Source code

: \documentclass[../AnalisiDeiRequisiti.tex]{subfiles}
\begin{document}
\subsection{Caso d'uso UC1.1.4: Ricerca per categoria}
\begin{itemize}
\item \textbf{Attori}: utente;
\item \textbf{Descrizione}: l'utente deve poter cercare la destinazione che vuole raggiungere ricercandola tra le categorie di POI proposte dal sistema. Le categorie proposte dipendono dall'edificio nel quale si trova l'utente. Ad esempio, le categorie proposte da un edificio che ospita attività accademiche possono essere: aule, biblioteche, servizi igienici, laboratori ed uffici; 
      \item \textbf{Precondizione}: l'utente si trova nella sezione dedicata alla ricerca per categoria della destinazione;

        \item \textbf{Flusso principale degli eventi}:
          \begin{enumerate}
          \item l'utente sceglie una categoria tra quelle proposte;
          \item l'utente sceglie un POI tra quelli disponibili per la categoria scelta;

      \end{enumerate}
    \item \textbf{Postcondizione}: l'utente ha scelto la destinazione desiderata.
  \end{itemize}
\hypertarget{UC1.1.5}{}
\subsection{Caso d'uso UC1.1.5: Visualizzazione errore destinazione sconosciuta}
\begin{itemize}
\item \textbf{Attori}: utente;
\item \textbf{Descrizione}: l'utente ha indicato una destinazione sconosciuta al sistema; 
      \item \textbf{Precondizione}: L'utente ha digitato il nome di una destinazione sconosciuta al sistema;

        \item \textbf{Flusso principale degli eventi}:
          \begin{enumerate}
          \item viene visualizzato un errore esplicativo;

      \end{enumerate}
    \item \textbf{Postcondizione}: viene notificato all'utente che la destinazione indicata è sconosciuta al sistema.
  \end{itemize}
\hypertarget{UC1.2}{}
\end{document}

* * *

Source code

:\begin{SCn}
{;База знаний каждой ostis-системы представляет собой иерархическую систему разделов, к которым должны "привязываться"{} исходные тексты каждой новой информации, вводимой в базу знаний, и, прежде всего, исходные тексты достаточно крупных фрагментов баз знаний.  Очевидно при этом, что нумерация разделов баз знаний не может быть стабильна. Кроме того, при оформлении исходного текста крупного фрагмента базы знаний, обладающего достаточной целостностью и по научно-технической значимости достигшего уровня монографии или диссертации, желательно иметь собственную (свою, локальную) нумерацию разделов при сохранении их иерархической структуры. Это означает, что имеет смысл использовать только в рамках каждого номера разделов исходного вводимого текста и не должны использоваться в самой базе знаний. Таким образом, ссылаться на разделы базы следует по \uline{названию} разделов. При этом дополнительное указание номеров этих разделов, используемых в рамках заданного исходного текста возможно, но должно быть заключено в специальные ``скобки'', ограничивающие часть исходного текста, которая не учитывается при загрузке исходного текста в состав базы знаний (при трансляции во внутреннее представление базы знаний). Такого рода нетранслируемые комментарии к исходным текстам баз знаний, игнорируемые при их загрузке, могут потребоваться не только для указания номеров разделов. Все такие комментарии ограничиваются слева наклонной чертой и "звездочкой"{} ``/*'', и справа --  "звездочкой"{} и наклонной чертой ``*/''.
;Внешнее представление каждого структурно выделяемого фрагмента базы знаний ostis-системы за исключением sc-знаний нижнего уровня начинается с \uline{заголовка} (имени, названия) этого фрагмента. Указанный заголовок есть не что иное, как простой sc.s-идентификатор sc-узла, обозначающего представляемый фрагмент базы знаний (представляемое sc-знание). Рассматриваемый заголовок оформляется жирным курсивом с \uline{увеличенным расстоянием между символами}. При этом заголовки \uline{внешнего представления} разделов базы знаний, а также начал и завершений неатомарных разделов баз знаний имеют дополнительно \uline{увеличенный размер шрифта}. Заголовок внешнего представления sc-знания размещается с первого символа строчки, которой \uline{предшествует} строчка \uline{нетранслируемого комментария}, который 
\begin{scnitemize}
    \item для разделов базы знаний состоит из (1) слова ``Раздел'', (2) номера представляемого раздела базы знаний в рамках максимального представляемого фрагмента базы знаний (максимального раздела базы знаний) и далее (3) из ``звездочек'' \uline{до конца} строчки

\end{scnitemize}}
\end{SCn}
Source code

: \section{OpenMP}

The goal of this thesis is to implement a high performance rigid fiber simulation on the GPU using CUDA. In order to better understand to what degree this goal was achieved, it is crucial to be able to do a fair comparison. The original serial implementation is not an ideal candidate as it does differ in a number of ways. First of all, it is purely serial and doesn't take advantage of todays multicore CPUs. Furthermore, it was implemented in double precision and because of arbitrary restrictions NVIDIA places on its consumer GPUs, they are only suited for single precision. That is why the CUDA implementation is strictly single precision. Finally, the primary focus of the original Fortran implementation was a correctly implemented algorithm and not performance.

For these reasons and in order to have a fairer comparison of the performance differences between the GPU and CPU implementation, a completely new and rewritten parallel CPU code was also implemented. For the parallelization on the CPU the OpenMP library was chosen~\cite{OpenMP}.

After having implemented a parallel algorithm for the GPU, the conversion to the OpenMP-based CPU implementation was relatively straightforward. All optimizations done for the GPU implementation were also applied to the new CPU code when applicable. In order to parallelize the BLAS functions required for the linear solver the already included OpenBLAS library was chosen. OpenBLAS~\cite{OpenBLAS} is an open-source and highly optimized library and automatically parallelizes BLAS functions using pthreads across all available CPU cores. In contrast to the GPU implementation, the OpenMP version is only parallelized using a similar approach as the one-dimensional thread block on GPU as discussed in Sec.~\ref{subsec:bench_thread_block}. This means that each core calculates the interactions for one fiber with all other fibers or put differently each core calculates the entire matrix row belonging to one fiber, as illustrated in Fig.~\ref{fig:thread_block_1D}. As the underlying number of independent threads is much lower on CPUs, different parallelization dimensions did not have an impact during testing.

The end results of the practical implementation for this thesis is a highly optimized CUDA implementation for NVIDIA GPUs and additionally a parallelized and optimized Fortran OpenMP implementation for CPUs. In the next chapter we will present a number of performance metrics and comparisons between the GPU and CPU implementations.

---

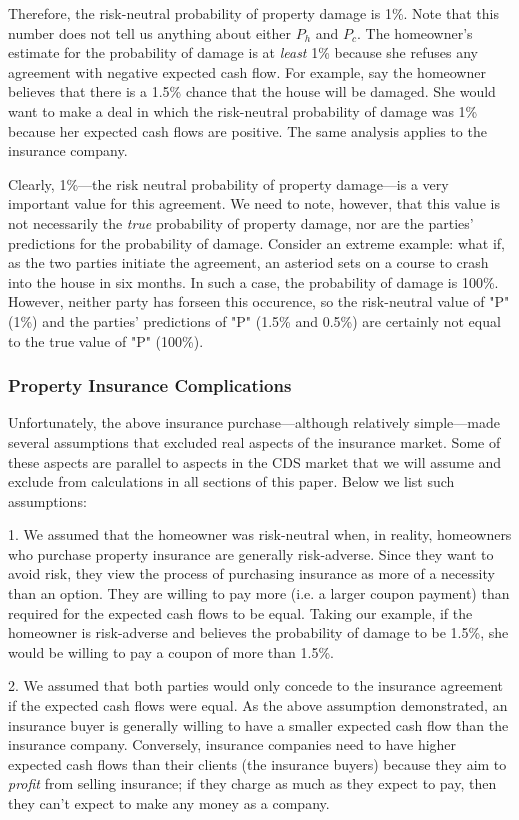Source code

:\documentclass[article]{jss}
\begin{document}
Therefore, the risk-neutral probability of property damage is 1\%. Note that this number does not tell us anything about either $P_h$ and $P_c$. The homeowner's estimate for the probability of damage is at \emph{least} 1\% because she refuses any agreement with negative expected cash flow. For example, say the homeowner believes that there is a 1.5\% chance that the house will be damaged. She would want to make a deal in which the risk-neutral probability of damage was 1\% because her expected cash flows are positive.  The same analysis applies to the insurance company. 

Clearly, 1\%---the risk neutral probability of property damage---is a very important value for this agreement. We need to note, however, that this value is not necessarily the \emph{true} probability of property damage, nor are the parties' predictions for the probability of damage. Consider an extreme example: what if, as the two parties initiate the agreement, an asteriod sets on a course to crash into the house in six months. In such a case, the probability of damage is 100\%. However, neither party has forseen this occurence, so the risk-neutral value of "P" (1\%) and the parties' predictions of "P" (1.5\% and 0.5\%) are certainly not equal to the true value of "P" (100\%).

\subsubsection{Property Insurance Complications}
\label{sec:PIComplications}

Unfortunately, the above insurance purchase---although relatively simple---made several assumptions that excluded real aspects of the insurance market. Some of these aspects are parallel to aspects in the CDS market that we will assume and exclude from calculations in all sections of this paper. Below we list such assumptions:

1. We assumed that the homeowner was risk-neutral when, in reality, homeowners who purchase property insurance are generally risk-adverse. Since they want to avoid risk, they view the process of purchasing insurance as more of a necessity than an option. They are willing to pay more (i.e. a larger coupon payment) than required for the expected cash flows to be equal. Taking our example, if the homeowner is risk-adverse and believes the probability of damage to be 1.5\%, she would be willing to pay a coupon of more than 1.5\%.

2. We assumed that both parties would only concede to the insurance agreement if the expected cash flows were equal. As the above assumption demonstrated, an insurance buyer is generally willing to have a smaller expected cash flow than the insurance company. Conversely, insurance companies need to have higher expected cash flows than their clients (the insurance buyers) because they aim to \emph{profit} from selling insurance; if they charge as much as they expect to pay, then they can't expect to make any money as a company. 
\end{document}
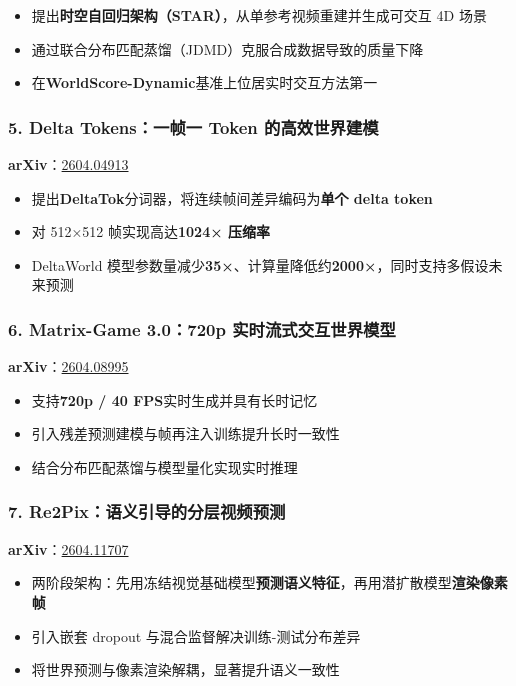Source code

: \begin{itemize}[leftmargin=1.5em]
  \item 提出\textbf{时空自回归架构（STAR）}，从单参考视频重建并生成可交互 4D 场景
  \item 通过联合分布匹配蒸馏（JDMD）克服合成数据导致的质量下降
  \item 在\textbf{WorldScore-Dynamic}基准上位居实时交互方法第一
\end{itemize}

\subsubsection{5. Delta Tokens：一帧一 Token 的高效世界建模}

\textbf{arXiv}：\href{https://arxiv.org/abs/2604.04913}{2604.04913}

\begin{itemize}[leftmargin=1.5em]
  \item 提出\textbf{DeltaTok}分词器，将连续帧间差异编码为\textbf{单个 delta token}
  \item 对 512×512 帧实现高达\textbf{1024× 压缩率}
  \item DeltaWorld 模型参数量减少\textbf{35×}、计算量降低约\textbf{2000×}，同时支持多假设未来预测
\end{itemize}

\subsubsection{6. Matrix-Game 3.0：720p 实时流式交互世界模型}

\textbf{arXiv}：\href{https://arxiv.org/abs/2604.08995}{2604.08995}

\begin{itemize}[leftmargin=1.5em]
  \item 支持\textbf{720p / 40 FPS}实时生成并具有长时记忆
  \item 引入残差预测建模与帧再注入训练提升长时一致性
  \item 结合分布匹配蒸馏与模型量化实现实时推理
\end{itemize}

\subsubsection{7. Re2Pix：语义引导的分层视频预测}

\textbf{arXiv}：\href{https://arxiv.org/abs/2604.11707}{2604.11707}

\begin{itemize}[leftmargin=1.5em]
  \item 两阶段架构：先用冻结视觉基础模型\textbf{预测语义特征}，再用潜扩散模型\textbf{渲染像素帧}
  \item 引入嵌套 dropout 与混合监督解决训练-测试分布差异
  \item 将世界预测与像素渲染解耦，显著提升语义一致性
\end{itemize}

WHAT NEEDS TO BE DONE:
Please count the lines in the material above that hold "Postcondizione", and state only the number.

EXERCISE OUTPUT:
2